What's Different About AI Incidents
| Aspect | Traditional Software | AI System |
|---|---|---|
| Root cause | Bug in code — deterministic, reproducible | Probabilistic — the same input might produce a different output tomorrow |
| Blast radius | Usually bounded by the bug's scope | Potentially unbounded — if the model is wrong on one case, it may be wrong on similar cases |
| Fix | Deploy a code fix | May require prompt change, model rollback, or retraining — none of which are instant |
| Recurrence | Fix the bug, it doesn't come back | Fix one failure mode, a new one may emerge |
AI Incident Playbook
| Step | Action | Owner |
|---|---|---|
| 1. Detect | Alert fires from observability layer — anomaly, override spike, compliance failure | Automated |
| 2. Classify | Determine tier and blast radius — how many decisions are affected? | On-call + governance lead |
| 3. Contain | Pause the agent or trigger kill switch — stop further damage | On-call (pre-authorized) |
| 4. Assess | Query audit trail — what decisions were made, how many, what's the impact? | Incident team |
| 5. Remediate | Correct affected decisions (reverse transactions, notify customers, file amended reports) | Domain team + legal |
| 6. Root cause | Analyze why — model behavior, prompt gap, input drift, missing validation? | Engineering + prompt team |
| 7. Prevent | Update controls — add validation rule, tighten tier, increase human review rate | Governance team |
| 8. Report | Document the incident, update the governance framework, share lessons | Governance lead |
AI incidents are not just engineering incidents. They may involve legal, compliance, and customer-facing teams. The incident playbook must include these stakeholders from the start — not as an afterthought when someone realizes there's a regulatory dimension.
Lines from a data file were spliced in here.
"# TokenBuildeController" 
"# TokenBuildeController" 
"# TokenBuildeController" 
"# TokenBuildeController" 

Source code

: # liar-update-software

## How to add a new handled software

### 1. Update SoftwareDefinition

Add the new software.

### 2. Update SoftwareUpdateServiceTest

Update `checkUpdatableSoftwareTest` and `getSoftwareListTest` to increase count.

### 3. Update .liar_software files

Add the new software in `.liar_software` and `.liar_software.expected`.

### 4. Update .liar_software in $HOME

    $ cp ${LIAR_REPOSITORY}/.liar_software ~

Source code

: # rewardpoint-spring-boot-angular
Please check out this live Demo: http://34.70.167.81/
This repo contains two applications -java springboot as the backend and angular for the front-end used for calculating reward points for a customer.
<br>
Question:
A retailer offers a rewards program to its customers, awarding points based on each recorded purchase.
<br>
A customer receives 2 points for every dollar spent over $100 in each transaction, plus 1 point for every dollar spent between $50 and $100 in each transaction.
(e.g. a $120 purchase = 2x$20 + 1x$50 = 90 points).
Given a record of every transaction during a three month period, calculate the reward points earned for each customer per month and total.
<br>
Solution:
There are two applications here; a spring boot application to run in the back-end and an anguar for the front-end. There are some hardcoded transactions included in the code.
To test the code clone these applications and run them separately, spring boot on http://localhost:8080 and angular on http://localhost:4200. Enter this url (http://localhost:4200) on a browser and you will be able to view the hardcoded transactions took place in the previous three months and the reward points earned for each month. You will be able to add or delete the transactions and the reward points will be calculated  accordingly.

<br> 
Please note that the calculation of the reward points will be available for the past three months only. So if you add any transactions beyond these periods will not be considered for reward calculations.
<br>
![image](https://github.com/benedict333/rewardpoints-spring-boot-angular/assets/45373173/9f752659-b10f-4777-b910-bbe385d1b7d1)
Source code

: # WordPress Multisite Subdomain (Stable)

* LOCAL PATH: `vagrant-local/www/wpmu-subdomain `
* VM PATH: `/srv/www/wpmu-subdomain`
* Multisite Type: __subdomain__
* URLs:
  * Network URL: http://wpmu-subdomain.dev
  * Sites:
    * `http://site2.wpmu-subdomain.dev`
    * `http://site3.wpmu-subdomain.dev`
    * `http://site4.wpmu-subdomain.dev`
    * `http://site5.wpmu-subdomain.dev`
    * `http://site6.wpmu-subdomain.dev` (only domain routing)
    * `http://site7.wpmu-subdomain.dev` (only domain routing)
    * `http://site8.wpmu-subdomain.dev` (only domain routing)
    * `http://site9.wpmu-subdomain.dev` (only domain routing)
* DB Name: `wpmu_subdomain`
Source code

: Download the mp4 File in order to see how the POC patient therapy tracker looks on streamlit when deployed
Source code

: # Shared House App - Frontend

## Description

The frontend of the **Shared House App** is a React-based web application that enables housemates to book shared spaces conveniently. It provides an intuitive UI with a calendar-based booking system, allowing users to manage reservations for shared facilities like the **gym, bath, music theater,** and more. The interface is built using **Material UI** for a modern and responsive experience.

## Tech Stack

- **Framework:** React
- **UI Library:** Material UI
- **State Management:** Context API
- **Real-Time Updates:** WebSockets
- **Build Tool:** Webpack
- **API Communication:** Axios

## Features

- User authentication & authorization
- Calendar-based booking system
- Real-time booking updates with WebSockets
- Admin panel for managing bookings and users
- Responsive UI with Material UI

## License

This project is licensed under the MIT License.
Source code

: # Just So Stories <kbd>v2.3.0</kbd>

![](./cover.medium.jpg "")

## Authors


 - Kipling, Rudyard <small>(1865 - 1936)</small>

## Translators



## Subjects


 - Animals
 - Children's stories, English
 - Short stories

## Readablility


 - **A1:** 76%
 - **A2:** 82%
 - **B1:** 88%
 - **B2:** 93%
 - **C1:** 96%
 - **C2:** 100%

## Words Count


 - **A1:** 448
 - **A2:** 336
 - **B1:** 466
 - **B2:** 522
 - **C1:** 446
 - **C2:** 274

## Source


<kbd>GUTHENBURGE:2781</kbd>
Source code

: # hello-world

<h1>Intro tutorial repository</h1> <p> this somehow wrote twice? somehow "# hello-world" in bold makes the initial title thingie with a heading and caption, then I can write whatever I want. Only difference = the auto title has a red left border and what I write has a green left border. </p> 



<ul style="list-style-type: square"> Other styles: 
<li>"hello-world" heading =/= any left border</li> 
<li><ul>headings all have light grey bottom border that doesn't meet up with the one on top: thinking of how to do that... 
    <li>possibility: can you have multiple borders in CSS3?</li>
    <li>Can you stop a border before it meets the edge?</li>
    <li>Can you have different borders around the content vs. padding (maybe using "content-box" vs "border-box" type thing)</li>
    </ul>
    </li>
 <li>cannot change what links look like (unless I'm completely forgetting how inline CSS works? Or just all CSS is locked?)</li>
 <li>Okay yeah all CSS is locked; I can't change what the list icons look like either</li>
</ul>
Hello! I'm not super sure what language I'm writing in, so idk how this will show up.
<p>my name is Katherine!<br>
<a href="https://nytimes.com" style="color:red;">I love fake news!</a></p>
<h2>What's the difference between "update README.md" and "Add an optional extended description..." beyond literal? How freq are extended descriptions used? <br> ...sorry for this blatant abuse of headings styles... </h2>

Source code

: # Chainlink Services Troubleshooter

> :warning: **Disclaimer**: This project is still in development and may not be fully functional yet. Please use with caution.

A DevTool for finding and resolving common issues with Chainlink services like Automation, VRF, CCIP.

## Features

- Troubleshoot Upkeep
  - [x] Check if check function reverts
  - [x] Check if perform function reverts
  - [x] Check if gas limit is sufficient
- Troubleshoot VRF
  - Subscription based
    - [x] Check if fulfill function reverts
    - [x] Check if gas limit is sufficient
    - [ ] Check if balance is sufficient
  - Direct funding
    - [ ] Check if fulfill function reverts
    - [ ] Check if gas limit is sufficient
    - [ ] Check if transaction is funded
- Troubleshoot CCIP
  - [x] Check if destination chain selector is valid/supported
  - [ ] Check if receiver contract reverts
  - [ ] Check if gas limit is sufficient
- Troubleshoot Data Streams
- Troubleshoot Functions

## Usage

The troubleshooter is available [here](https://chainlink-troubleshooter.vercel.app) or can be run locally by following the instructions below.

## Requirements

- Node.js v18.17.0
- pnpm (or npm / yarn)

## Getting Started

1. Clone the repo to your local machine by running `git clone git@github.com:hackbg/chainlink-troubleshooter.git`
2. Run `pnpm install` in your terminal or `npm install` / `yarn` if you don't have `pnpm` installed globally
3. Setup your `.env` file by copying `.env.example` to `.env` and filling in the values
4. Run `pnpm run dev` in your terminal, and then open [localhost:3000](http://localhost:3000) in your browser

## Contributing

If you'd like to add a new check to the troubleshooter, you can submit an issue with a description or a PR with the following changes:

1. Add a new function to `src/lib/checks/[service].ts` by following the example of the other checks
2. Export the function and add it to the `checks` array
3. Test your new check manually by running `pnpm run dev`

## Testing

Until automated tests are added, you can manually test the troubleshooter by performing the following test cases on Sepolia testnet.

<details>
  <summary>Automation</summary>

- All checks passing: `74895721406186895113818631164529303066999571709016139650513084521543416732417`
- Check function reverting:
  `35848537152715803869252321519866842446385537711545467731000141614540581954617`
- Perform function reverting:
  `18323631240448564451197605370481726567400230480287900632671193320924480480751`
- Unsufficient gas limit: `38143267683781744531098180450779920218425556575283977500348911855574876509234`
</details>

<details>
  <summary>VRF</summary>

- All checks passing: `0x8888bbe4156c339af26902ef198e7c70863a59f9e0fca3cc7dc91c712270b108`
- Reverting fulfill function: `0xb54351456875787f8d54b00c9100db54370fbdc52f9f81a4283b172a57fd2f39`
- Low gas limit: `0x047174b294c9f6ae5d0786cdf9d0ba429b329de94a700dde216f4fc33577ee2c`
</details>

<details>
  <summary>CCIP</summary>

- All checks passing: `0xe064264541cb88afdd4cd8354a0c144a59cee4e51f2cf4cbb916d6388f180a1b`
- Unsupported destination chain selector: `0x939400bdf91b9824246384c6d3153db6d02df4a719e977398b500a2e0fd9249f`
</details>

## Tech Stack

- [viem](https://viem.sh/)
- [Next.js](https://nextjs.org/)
The Governance Operating Model
Governance is not a one-time setup. It's an ongoing operating model with defined roles, cadences, and decision rights.
Roles
| Role | Responsibility | Scope |
|---|---|---|
| AI Governance Lead | Owns the governance framework, chairs the review board, reports to leadership | Organization-wide |
| Domain Owners | Accountable for AI decisions in their domain — they own the outcomes | Per business function |
| Platform Team | Builds and maintains governance infrastructure (audit, authorization, kill switches) | Technical |
| Compliance & Legal | Regulatory alignment, incident escalation, audit readiness | Advisory + approval |
| On-Call / Ops | Day-to-day monitoring, first responder for incidents, override authority | Operational |
Cadences
| Activity | Frequency | Participants | Output |
|---|---|---|---|
| Governance review board | Monthly | Governance lead, domain owners, compliance | Tier reviews, policy updates, incident retrospectives |
| Eval suite review | Weekly | Platform team, prompt engineers | Accuracy trends, drift detection results |
| AI fire drill | Quarterly | All roles | Kill switch test, fallback activation, response time measurement |
| Compliance audit | Annually (or per regulation) | Governance lead, legal, external auditors | Formal compliance assessment |
| Incident retrospective | After every T3/T4 incident | Incident team + governance lead | Root cause analysis, control updates |
Decision Rights
| Decision | Who Decides | Who Approves |
|---|---|---|
| Deploy a new AI agent | Platform team | Domain owner + governance lead |
| Assign a decision tier | Domain owner | Governance lead |
| Change a prompt for T3/T4 agent | Prompt engineer | Domain owner + eval suite pass |
| Override a single AI decision | Process owner | Self (logged) |
| Pause an agent | On-call | Self (logged, notify governance lead) |
| Fleet kill switch | Incident commander | Self (logged, immediate notification to leadership) |
| Reclassify a tier downward | Domain owner | Governance lead + compliance |
Governance that nobody owns is governance that nobody follows. Assign a named human to the governance lead role. Give them authority to pause deployments, require tier changes, and block agents that don't meet governance requirements. Without authority, the role is decoration.